EXERCISE DIRECTIONS: Please report every line in the entries that contains the string "locally".

[EXTRACTED MATERIAL — start]

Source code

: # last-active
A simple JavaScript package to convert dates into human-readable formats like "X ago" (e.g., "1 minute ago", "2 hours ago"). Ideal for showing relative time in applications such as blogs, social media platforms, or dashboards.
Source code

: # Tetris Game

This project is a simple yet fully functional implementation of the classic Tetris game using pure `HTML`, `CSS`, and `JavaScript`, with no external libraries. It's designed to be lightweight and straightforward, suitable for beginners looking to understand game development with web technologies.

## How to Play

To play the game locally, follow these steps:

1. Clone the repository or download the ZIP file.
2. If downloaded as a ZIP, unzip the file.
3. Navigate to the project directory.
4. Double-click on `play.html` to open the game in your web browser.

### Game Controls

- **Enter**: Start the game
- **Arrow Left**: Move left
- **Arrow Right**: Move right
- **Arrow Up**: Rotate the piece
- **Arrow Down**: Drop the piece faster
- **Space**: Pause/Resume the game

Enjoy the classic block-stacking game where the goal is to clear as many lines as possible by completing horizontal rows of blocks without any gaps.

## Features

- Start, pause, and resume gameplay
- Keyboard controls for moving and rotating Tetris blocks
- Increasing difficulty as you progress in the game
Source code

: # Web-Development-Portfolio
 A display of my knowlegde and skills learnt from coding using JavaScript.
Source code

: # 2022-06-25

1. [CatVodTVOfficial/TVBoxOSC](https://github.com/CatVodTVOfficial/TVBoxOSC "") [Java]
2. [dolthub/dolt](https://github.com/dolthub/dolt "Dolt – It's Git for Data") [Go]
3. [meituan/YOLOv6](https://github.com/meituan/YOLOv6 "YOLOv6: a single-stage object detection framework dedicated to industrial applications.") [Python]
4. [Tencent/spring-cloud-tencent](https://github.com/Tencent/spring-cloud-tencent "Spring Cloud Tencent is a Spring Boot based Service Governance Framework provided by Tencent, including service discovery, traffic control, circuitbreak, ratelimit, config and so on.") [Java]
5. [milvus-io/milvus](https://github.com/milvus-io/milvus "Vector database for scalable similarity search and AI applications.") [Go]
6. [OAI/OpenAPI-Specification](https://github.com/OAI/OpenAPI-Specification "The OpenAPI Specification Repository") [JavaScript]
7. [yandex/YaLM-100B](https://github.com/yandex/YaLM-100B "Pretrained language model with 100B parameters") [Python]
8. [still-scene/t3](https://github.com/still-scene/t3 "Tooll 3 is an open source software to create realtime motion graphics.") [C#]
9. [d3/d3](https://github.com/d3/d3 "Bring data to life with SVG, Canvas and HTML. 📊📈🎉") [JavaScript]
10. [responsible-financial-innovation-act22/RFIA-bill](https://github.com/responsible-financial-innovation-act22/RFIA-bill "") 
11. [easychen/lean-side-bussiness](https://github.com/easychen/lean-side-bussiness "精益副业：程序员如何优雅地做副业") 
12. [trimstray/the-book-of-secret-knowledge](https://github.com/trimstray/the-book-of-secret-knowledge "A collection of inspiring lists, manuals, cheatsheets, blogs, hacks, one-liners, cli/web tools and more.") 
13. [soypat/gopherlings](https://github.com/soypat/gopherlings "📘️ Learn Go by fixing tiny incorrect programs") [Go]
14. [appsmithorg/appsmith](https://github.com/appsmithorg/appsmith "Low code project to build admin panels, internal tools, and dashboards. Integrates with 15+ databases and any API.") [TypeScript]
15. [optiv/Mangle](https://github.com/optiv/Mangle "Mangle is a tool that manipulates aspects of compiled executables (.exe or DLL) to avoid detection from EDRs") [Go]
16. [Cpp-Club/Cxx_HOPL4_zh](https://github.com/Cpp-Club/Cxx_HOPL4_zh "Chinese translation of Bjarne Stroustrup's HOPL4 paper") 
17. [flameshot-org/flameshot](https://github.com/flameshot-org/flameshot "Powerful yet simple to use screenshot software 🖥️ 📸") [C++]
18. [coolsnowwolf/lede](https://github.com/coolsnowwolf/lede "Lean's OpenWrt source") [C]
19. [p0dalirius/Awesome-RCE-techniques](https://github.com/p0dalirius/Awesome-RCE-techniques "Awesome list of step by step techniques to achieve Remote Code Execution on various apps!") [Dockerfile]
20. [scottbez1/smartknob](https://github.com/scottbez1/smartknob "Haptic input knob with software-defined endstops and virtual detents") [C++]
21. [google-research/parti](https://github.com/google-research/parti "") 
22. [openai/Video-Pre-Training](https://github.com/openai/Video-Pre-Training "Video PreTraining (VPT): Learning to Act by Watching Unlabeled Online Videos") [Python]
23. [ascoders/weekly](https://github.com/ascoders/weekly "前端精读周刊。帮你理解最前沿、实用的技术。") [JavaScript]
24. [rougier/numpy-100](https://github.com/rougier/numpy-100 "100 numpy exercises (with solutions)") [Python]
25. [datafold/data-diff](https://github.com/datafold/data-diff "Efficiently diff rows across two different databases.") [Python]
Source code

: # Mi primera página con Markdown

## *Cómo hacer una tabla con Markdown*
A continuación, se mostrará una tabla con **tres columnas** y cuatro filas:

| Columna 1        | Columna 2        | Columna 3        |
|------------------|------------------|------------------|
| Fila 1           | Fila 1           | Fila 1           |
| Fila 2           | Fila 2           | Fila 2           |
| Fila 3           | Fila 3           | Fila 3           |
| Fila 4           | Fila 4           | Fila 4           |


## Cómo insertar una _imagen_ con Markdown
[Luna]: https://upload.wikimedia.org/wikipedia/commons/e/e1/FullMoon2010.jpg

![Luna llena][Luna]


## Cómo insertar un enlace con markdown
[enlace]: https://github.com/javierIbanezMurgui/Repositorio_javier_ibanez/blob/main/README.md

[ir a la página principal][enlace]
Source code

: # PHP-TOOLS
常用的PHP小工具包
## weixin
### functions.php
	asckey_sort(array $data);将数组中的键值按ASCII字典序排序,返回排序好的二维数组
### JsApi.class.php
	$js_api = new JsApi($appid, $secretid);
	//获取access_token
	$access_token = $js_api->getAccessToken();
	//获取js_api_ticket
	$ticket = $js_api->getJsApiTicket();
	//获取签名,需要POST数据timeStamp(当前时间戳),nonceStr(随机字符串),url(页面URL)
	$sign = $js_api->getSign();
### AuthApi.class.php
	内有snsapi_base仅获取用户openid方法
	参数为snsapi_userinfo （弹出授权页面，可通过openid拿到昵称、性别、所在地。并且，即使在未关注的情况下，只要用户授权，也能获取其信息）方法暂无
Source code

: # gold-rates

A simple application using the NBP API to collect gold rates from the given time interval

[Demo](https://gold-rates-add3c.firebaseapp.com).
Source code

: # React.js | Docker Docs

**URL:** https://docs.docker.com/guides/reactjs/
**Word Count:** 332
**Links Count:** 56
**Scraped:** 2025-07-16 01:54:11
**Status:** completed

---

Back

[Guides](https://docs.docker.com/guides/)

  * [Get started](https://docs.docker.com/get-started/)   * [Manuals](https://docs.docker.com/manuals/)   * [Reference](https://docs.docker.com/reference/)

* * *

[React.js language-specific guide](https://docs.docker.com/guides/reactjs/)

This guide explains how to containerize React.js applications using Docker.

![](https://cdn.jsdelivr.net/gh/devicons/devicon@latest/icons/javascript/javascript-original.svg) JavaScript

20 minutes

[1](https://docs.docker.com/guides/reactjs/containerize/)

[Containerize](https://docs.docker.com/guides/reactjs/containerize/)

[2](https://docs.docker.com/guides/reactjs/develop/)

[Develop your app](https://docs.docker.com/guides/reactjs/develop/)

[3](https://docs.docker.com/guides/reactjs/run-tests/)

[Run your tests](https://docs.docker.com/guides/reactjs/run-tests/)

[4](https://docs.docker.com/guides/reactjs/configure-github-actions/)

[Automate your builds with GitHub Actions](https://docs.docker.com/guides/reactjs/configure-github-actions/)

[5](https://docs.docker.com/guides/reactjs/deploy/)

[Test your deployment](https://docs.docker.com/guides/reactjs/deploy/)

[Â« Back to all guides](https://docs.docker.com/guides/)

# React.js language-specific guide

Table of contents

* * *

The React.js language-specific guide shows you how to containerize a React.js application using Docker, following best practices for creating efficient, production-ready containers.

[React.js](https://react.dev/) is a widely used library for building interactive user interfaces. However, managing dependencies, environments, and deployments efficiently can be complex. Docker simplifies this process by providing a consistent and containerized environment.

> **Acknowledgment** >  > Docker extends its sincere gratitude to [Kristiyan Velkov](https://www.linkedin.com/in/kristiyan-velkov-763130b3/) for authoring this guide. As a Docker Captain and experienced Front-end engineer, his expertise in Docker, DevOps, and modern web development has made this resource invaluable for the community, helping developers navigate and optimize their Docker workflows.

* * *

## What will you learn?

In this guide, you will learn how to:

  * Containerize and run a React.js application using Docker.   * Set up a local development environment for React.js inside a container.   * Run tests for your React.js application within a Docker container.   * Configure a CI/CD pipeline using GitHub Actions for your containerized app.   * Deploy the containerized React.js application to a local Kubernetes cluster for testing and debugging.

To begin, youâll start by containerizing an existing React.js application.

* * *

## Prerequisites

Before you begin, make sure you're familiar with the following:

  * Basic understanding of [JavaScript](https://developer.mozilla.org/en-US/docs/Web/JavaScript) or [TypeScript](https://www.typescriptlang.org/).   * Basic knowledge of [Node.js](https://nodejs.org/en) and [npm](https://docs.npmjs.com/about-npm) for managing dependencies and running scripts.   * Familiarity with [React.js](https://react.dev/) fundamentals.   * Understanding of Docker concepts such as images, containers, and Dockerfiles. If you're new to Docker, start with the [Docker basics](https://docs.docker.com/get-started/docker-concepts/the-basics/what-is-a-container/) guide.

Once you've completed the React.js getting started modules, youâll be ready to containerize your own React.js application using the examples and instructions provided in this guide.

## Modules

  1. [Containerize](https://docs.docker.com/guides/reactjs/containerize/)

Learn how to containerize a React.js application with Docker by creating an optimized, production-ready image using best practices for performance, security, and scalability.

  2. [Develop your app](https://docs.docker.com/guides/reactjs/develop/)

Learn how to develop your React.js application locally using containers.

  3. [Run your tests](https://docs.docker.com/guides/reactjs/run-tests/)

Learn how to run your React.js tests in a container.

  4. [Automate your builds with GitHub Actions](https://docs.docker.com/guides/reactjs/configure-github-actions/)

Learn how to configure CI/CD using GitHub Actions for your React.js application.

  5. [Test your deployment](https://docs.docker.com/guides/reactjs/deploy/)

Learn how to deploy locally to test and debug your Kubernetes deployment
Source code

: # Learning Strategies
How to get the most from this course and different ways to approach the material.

[EXTRACTED MATERIAL — finish]

EXERCISE SOLUTION:
To play the game locally, follow these steps:
Learn how to develop your React.js application locally using containers.
Learn how to deploy locally to test and debug your Kubernetes deployment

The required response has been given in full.